Exercise ->
Which lines in the data below contain the string "fine"? Show each one.

Data for this task ->
────────────────────

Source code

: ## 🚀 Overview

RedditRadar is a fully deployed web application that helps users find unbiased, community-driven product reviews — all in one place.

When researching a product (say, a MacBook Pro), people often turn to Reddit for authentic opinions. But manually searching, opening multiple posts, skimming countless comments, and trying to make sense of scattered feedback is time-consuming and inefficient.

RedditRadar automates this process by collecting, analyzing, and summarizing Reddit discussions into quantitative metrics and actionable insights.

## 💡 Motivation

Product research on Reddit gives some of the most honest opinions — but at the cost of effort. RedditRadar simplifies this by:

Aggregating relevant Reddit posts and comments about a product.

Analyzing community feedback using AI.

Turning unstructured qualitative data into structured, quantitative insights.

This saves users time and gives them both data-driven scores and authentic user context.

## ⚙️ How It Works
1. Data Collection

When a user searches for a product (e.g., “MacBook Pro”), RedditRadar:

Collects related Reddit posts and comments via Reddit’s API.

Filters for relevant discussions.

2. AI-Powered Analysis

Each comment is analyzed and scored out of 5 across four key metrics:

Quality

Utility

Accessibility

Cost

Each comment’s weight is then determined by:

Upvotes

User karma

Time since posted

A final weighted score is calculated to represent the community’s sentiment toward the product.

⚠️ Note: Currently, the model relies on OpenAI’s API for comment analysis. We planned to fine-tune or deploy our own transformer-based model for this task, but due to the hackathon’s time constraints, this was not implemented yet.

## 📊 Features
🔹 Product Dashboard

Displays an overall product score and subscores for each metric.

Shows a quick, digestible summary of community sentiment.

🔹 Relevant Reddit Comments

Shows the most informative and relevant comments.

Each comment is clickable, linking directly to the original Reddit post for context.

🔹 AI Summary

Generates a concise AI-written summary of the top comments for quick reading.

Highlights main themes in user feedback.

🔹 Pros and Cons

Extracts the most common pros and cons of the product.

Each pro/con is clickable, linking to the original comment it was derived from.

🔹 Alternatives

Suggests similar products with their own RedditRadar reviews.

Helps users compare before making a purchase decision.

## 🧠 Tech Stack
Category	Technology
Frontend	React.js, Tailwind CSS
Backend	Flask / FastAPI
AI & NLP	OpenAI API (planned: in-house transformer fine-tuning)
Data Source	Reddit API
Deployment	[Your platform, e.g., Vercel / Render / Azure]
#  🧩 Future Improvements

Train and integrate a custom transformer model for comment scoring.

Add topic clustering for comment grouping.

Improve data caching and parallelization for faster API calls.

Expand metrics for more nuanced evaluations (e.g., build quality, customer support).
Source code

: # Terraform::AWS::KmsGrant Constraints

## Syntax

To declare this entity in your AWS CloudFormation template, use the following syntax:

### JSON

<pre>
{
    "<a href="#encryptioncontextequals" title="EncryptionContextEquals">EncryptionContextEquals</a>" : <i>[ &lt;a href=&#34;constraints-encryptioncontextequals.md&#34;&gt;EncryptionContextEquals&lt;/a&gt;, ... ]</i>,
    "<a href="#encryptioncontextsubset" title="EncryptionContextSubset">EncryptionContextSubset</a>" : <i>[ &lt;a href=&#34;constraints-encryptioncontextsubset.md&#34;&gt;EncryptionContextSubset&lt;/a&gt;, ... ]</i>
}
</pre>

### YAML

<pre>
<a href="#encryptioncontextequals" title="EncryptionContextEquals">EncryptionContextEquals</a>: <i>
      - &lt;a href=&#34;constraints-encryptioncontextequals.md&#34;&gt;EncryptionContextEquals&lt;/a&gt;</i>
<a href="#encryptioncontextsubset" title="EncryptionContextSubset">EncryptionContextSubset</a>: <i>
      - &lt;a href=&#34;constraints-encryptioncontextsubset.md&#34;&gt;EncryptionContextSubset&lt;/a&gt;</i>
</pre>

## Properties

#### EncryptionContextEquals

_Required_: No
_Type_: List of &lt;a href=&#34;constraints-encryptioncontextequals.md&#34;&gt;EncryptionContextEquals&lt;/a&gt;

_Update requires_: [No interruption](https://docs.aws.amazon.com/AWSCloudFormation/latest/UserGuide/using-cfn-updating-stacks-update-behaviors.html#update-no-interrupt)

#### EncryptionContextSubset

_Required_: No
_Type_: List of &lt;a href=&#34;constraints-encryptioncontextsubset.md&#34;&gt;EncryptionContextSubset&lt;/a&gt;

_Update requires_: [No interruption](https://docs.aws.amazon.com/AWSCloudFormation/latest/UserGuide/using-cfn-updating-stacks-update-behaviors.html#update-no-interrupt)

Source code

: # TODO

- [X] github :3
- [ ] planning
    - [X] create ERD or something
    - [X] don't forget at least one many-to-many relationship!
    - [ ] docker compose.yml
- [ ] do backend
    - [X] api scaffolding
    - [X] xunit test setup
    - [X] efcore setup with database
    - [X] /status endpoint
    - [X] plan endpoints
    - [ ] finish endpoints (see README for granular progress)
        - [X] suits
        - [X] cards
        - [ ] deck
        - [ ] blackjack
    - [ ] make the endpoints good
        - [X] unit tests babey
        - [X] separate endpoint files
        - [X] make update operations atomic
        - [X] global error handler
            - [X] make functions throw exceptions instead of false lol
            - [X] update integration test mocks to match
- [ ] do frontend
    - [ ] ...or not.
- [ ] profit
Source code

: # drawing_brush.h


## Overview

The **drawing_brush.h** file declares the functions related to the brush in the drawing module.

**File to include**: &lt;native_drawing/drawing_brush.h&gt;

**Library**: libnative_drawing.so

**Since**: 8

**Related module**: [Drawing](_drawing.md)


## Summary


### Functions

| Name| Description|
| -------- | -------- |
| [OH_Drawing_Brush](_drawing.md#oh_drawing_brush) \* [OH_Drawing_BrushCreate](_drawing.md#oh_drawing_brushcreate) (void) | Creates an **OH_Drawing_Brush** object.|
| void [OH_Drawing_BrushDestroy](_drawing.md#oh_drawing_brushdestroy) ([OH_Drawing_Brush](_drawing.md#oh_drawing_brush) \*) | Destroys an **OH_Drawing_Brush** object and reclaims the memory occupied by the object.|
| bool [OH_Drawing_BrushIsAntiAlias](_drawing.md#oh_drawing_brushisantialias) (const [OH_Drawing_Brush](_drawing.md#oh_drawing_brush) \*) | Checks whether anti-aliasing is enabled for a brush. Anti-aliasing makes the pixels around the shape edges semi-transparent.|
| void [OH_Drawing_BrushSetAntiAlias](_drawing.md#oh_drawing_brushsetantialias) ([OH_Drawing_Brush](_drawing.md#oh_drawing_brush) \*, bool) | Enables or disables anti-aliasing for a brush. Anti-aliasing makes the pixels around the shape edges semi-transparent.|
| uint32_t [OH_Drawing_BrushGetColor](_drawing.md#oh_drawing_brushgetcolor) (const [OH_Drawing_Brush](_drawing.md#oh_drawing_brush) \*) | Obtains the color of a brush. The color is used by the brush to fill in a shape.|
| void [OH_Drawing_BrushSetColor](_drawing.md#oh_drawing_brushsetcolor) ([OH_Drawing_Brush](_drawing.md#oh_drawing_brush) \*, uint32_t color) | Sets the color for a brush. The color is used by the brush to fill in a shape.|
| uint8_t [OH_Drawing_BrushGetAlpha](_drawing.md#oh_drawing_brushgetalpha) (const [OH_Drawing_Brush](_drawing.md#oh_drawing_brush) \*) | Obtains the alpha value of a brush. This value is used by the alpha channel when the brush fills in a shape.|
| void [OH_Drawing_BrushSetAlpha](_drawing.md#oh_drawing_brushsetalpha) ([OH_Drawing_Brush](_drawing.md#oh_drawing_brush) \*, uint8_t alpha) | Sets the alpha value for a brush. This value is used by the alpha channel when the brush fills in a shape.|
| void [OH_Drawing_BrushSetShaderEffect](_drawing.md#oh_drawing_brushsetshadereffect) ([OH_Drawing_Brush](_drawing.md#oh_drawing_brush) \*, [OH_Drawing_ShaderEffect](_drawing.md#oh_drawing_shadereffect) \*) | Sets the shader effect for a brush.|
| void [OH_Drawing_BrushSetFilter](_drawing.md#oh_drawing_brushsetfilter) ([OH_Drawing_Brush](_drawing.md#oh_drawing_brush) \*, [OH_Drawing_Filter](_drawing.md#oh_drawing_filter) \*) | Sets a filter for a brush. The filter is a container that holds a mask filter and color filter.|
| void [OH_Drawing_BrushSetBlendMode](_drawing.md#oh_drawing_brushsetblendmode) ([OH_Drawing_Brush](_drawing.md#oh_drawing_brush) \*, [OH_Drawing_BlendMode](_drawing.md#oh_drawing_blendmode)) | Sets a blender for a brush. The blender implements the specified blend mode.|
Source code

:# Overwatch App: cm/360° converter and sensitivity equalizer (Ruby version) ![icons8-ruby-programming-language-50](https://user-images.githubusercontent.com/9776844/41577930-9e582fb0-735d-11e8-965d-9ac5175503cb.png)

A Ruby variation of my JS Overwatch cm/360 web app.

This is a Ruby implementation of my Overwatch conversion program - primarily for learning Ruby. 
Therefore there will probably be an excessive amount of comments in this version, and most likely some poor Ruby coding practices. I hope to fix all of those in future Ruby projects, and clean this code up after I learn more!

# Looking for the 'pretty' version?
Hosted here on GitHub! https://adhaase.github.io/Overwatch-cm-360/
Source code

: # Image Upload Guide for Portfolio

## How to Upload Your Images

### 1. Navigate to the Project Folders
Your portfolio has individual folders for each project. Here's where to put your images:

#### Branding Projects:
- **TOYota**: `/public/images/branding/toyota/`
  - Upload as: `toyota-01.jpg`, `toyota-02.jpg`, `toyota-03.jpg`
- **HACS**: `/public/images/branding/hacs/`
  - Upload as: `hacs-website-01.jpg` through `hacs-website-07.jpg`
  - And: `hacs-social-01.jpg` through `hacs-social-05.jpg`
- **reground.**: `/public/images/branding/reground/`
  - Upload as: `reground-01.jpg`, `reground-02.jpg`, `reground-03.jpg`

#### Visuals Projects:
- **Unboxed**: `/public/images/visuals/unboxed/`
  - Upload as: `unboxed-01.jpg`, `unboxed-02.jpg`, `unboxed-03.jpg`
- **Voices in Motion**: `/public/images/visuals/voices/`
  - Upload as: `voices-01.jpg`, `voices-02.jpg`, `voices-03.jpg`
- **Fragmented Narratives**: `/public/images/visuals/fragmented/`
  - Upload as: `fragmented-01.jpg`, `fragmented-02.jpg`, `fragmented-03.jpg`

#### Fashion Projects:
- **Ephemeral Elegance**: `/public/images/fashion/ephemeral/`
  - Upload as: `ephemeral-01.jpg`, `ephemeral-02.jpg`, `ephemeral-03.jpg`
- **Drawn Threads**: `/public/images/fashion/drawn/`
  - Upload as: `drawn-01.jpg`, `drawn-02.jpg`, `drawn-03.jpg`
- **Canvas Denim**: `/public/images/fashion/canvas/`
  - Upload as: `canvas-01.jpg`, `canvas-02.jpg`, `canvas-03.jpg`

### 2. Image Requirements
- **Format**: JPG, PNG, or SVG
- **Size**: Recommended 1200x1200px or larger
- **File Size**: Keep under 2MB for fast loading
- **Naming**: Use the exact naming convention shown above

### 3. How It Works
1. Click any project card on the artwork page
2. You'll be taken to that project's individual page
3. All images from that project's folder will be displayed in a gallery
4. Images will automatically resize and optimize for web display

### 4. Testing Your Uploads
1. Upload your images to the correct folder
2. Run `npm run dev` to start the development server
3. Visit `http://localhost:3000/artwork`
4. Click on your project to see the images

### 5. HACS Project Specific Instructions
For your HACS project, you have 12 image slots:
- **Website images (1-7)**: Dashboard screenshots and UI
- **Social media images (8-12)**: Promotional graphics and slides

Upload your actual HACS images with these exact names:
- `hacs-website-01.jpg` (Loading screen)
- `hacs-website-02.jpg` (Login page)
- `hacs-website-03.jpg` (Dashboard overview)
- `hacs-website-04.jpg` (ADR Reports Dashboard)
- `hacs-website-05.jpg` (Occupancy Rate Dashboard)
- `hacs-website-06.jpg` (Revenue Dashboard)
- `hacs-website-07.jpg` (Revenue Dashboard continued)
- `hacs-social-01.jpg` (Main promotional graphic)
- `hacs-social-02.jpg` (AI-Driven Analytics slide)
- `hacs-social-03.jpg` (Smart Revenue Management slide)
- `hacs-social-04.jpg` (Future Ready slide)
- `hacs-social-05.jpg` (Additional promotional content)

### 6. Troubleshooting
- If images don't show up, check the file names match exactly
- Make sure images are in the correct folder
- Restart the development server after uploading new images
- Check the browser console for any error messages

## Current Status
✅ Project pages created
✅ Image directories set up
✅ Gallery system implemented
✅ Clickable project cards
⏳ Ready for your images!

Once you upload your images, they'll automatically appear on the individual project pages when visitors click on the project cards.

────────────────────

Your solution ->
⚠️ Note: Currently, the model relies on OpenAI’s API for comment analysis. We planned to fine-tune or deploy our own transformer-based model for this task, but due to the hackathon’s time constraints, this was not implemented yet.
AI & NLP	OpenAI API (planned: in-house transformer fine-tuning)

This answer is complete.